## WHAT THE EXERCISE ASKS
The material must be copied out exactly, line for line.

## DATA
- - -

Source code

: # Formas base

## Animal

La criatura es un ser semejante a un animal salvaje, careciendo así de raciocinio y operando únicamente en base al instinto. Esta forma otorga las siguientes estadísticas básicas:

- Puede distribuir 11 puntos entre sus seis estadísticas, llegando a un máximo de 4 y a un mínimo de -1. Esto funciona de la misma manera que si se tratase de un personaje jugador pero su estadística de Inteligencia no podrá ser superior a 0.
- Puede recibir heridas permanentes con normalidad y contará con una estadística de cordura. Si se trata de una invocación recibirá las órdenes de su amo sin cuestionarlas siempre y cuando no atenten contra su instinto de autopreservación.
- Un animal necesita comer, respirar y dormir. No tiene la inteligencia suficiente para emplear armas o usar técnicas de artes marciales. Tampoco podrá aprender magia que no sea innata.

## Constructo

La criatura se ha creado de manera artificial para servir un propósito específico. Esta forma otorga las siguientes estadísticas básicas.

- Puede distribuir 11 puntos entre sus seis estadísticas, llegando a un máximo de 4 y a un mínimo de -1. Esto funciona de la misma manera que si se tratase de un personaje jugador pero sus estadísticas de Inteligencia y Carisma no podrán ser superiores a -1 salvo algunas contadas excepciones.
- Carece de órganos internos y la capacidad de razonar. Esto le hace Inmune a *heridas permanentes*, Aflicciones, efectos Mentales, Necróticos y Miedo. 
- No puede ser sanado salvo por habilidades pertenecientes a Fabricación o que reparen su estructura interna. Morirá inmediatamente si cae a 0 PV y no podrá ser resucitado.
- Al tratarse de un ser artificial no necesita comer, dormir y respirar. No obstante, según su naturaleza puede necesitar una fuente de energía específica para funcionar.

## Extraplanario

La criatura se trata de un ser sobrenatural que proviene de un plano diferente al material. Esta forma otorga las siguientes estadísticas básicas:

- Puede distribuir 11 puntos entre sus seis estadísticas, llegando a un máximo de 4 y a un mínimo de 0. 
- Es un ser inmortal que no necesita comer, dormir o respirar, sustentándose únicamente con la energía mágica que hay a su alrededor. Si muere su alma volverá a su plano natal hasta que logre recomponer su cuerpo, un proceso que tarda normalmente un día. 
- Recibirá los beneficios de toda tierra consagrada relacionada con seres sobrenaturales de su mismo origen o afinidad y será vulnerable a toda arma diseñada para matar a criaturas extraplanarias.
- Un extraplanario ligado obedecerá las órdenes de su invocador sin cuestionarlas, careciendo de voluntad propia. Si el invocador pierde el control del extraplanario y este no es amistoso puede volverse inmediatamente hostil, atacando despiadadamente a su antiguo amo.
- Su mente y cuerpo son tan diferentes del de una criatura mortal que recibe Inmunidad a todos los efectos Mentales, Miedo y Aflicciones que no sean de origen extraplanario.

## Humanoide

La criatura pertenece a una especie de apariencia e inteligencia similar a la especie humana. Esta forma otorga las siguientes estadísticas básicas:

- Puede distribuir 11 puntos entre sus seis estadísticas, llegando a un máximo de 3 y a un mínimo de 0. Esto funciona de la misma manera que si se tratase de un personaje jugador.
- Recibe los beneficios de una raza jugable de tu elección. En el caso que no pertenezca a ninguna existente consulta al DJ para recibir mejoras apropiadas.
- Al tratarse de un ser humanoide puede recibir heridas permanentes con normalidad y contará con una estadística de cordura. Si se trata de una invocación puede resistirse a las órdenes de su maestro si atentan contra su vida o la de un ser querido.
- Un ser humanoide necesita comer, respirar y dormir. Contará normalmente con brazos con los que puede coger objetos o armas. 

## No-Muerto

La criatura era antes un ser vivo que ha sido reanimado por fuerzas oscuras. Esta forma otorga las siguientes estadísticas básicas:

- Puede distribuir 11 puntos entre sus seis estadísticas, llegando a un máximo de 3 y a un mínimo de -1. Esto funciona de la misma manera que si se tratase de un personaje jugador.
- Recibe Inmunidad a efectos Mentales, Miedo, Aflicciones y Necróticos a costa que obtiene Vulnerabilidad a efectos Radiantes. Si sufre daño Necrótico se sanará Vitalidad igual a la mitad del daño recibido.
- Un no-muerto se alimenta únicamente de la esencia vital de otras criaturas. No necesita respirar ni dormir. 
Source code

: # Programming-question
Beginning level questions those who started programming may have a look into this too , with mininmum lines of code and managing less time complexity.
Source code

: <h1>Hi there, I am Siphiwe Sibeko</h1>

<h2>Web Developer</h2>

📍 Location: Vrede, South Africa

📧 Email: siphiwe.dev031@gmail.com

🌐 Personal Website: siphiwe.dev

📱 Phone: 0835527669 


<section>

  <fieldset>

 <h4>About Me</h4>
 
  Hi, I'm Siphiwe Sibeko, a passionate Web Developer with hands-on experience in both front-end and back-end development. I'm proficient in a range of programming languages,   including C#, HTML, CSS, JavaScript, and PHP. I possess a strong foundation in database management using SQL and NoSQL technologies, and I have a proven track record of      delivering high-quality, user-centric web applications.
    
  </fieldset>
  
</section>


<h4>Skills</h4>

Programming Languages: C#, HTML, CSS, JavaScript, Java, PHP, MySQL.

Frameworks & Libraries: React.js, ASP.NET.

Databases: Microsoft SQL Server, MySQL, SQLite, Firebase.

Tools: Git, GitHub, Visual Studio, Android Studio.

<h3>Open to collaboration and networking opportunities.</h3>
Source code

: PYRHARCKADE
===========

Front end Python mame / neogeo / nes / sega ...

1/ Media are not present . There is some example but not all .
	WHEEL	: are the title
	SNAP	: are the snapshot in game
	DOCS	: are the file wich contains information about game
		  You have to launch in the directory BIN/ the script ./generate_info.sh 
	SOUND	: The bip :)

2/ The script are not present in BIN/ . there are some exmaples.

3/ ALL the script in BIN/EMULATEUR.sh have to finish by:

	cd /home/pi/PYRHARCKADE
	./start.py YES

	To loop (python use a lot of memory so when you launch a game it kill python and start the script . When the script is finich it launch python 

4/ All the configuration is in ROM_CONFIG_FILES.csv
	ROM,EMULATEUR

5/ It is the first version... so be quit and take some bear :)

- - -

## EXPECTED OUTPUT
Source code

: # Formas base

## Animal

La criatura es un ser semejante a un animal salvaje, careciendo así de raciocinio y operando únicamente en base al instinto. Esta forma otorga las siguientes estadísticas básicas:

- Puede distribuir 11 puntos entre sus seis estadísticas, llegando a un máximo de 4 y a un mínimo de -1. Esto funciona de la misma manera que si se tratase de un personaje jugador pero su estadística de Inteligencia no podrá ser superior a 0.
- Puede recibir heridas permanentes con normalidad y contará con una estadística de cordura. Si se trata de una invocación recibirá las órdenes de su amo sin cuestionarlas siempre y cuando no atenten contra su instinto de autopreservación.
- Un animal necesita comer, respirar y dormir. No tiene la inteligencia suficiente para emplear armas o usar técnicas de artes marciales. Tampoco podrá aprender magia que no sea innata.

## Constructo

La criatura se ha creado de manera artificial para servir un propósito específico. Esta forma otorga las siguientes estadísticas básicas.

- Puede distribuir 11 puntos entre sus seis estadísticas, llegando a un máximo de 4 y a un mínimo de -1. Esto funciona de la misma manera que si se tratase de un personaje jugador pero sus estadísticas de Inteligencia y Carisma no podrán ser superiores a -1 salvo algunas contadas excepciones.
- Carece de órganos internos y la capacidad de razonar. Esto le hace Inmune a *heridas permanentes*, Aflicciones, efectos Mentales, Necróticos y Miedo. 
- No puede ser sanado salvo por habilidades pertenecientes a Fabricación o que reparen su estructura interna. Morirá inmediatamente si cae a 0 PV y no podrá ser resucitado.
- Al tratarse de un ser artificial no necesita comer, dormir y respirar. No obstante, según su naturaleza puede necesitar una fuente de energía específica para funcionar.

## Extraplanario

La criatura se trata de un ser sobrenatural que proviene de un plano diferente al material. Esta forma otorga las siguientes estadísticas básicas:

- Puede distribuir 11 puntos entre sus seis estadísticas, llegando a un máximo de 4 y a un mínimo de 0. 
- Es un ser inmortal que no necesita comer, dormir o respirar, sustentándose únicamente con la energía mágica que hay a su alrededor. Si muere su alma volverá a su plano natal hasta que logre recomponer su cuerpo, un proceso que tarda normalmente un día. 
- Recibirá los beneficios de toda tierra consagrada relacionada con seres sobrenaturales de su mismo origen o afinidad y será vulnerable a toda arma diseñada para matar a criaturas extraplanarias.
- Un extraplanario ligado obedecerá las órdenes de su invocador sin cuestionarlas, careciendo de voluntad propia. Si el invocador pierde el control del extraplanario y este no es amistoso puede volverse inmediatamente hostil, atacando despiadadamente a su antiguo amo.
- Su mente y cuerpo son tan diferentes del de una criatura mortal que recibe Inmunidad a todos los efectos Mentales, Miedo y Aflicciones que no sean de origen extraplanario.

## Humanoide

La criatura pertenece a una especie de apariencia e inteligencia similar a la especie humana. Esta forma otorga las siguientes estadísticas básicas:

- Puede distribuir 11 puntos entre sus seis estadísticas, llegando a un máximo de 3 y a un mínimo de 0. Esto funciona de la misma manera que si se tratase de un personaje jugador.
- Recibe los beneficios de una raza jugable de tu elección. En el caso que no pertenezca a ninguna existente consulta al DJ para recibir mejoras apropiadas.
- Al tratarse de un ser humanoide puede recibir heridas permanentes con normalidad y contará con una estadística de cordura. Si se trata de una invocación puede resistirse a las órdenes de su maestro si atentan contra su vida o la de un ser querido.
- Un ser humanoide necesita comer, respirar y dormir. Contará normalmente con brazos con los que puede coger objetos o armas. 

## No-Muerto

La criatura era antes un ser vivo que ha sido reanimado por fuerzas oscuras. Esta forma otorga las siguientes estadísticas básicas:

- Puede distribuir 11 puntos entre sus seis estadísticas, llegando a un máximo de 3 y a un mínimo de -1. Esto funciona de la misma manera que si se tratase de un personaje jugador.
- Recibe Inmunidad a efectos Mentales, Miedo, Aflicciones y Necróticos a costa que obtiene Vulnerabilidad a efectos Radiantes. Si sufre daño Necrótico se sanará Vitalidad igual a la mitad del daño recibido.
- Un no-muerto se alimenta únicamente de la esencia vital de otras criaturas. No necesita respirar ni dormir. 
Source code

: # Programming-question
Beginning level questions those who started programming may have a look into this too , with mininmum lines of code and managing less time complexity.
Source code

: <h1>Hi there, I am Siphiwe Sibeko</h1>

<h2>Web Developer</h2>

📍 Location: Vrede, South Africa

📧 Email: siphiwe.dev031@gmail.com

🌐 Personal Website: siphiwe.dev

📱 Phone: 0835527669 


<section>

  <fieldset>

 <h4>About Me</h4>
 
  Hi, I'm Siphiwe Sibeko, a passionate Web Developer with hands-on experience in both front-end and back-end development. I'm proficient in a range of programming languages,   including C#, HTML, CSS, JavaScript, and PHP. I possess a strong foundation in database management using SQL and NoSQL technologies, and I have a proven track record of      delivering high-quality, user-centric web applications.
    
  </fieldset>
  
</section>


<h4>Skills</h4>

Programming Languages: C#, HTML, CSS, JavaScript, Java, PHP, MySQL.

Frameworks & Libraries: React.js, ASP.NET.

Databases: Microsoft SQL Server, MySQL, SQLite, Firebase.

Tools: Git, GitHub, Visual Studio, Android Studio.

<h3>Open to collaboration and networking opportunities.</h3>
Source code

: PYRHARCKADE
===========

Front end Python mame / neogeo / nes / sega ...

1/ Media are not present . There is some example but not all .
	WHEEL	: are the title
	SNAP	: are the snapshot in game
	DOCS	: are the file wich contains information about game
		  You have to launch in the directory BIN/ the script ./generate_info.sh 
	SOUND	: The bip :)

2/ The script are not present in BIN/ . there are some exmaples.

3/ ALL the script in BIN/EMULATEUR.sh have to finish by:

	cd /home/pi/PYRHARCKADE
	./start.py YES

	To loop (python use a lot of memory so when you launch a game it kill python and start the script . When the script is finich it launch python 

4/ All the configuration is in ROM_CONFIG_FILES.csv
	ROM,EMULATEUR

5/ It is the first version... so be quit and take some bear :)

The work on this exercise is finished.